I’m jumping in too. Like you said, I realize it is a vent, but even in a vent, there is a call for help. Don’t worry, I am one for never asking for help, when, like many I desperately need it.

The coach/therapist route, we all really could use that. Mainly because it is hard to go it alone and with ADD being a problem with Executive Functioning, there are blind spots that surface, that are below our level of awareness, and frankly when most people are stressed they naturally don’t see ALL THE AVAILABLE options and ADDer’s see even less. I speak from experience here.

If you do take a personality test, and you feel the results are valid, that will give you good insight into your natural tendencies for one thing versus another. The Myers Briggs can be done online and it can give you some insight, it has for me, but I had it professionally administered, also, reading it I can see a good fit of about 90%. It’s not the holy grail, but it is a piece of the puzzle.

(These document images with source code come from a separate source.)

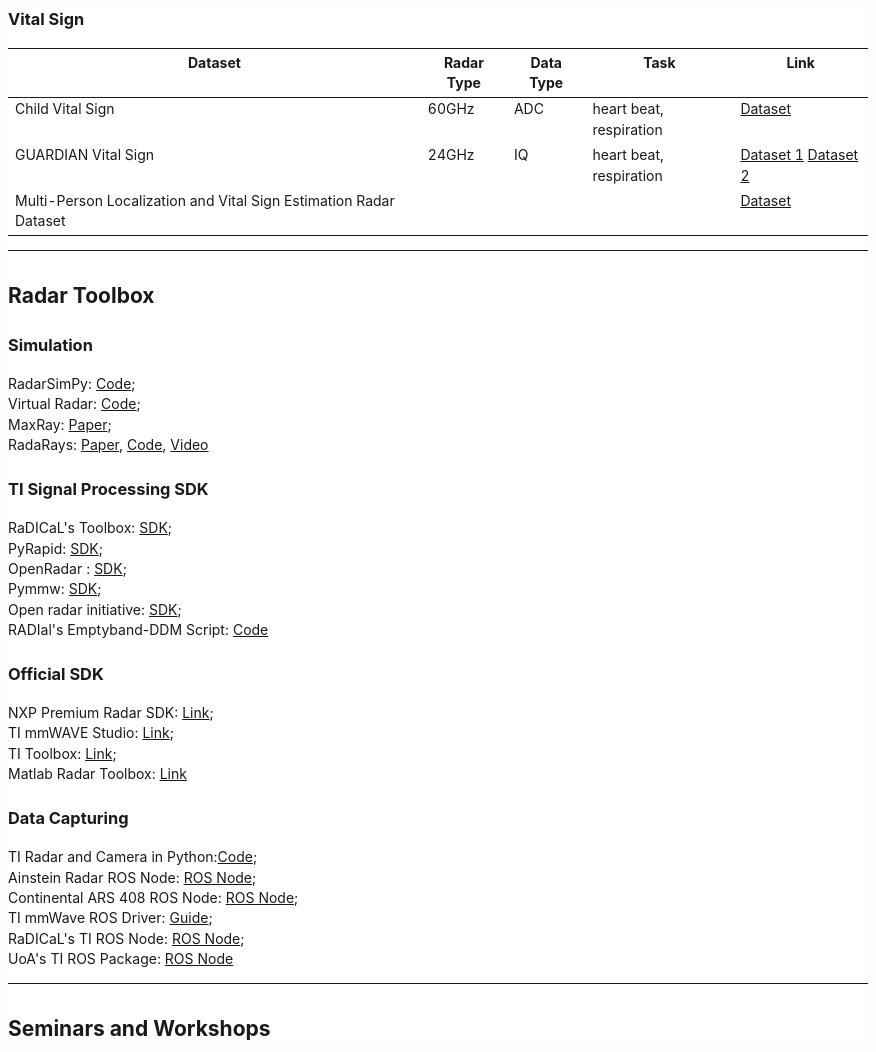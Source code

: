 ### Vital Sign

| Dataset | Radar Type | Data Type | Task | Link |
| ---- |----| ---- | ---- | ---- |
| Child Vital Sign | 60GHz| ADC  | heart beat, respiration | [Dataset](https://figshare.com/s/936cf9f0dd25296495d3) |
| GUARDIAN  Vital Sign | 24GHz | IQ | heart beat, respiration | [Dataset 1](https://figshare.com/articles/dataset/A_dataset_of_clinically_recorded_radar_vital_signs_with_synchronised_reference_sensor_signals/12186516?file=22515785) [Dataset 2](https://figshare.com/articles/dataset/A_dataset_of_radar-recorded_heart_sounds_and_vital_signs_including_synchronised_reference_sensor_signals/9691544?backTo=/collections/GUARDIAN_Vital_Sign_Data/4633958)|
| Multi-Person Localization and Vital Sign Estimation Radar Dataset |  | |  | [Dataset](https://ieee-dataport.org/open-access/multi-person-localization-and-vital-sign-estimation-radar-dataset) |

---

## Radar Toolbox

### Simulation

RadarSimPy: [Code](https://github.com/rookiepeng/radarsimpy);<br>
Virtual Radar: [Code](https://github.com/chstetco/virtualradar);<br>
MaxRay: [Paper](https://arxiv.org/abs/2112.01751);<br>
RadaRays: [Paper](https://ieeexplore.ieee.org/document/10845807), [Code](https://github.com/uos/radarays), [Video](https://www.youtube.com/watch?v=fLH8JPYk67o)

### TI Signal Processing SDK

RaDICaL's Toolbox: [SDK](https://github.com/moodoki/radical_sdk); <br>PyRapid: [SDK](http://radar.alizadeh.ca);<br>OpenRadar : [SDK](https://github.com/presenseradar/openradar);<br>Pymmw: [SDK](https://github.com/m6c7l/pymmw);<br>Open radar initiative: [SDK](https://github.com/openradarinitiative);<br>RADIal's Emptyband-DDM Script: [Code](https://github.com/valeoai/RADIal/tree/main/SignalProcessing)

### Official SDK

NXP Premium Radar SDK: [Link](https://www.nxp.com/design/automotive-software-and-tools/premium-radar-sdk-advanced-radar-processing:PREMIUM-RADAR-SDK);<br>TI mmWAVE Studio: [Link](https://www.ti.com/tool/MMWAVE-STUDIO);<br>TI Toolbox: [Link](https://dev.ti.com/tirex/explore/node?node=AHJY4qNCowO17wH-P2ICKQ);<br>Matlab Radar Toolbox: [Link](https://uk.mathworks.com/products/radar.html)

### Data Capturing

TI Radar and Camera in Python:[Code](https://github.com/yizhou-wang/cr-data-collector);<br>
Ainstein Radar ROS Node: [ROS Node](https://github.com/AinsteinAI/ainstein_radar);<br>Continental ARS 408 ROS Node: [ROS Node](https://gitlab.com/ApexAI/autowareclass2020/-/tree/master/code/src/09_Perception_Radar/Radar-Hands-On-WS);<br>TI mmWave ROS Driver: [Guide](https://dev.ti.com/tirex/explore/node?node=ADINBw2NDaxb6JeW7V-lMQ__VLyFKFf__LATEST&search=ROS);<br>RaDICaL's TI ROS Node: [ROS Node](https://github.com/moodoki/iwr_raw_rosnode);<br>UoA's TI ROS Package: [ROS Node](https://github.com/radar-lab/ti_mmwave_rospkg)

---

## Seminars and Workshops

Cold calling is BS, but I know your job probably requires it. I suck at sales myself, but, I am good at negotiations. The difference is that sales relies more on persuasion and negotiation you have something they want and they have something you want. The power is essentially equal. As the ADD coach said, sales is an acquirable skill, but I am not really good at it myself AND it does not fit in my personality type.

Last thing is, I feel just like you, good person, blah blah blah, but then the employment thing has been a puzzle I’ve been unable to solve. But I admire your strength and your courage and your commitment to your children. That to me, defines being a man.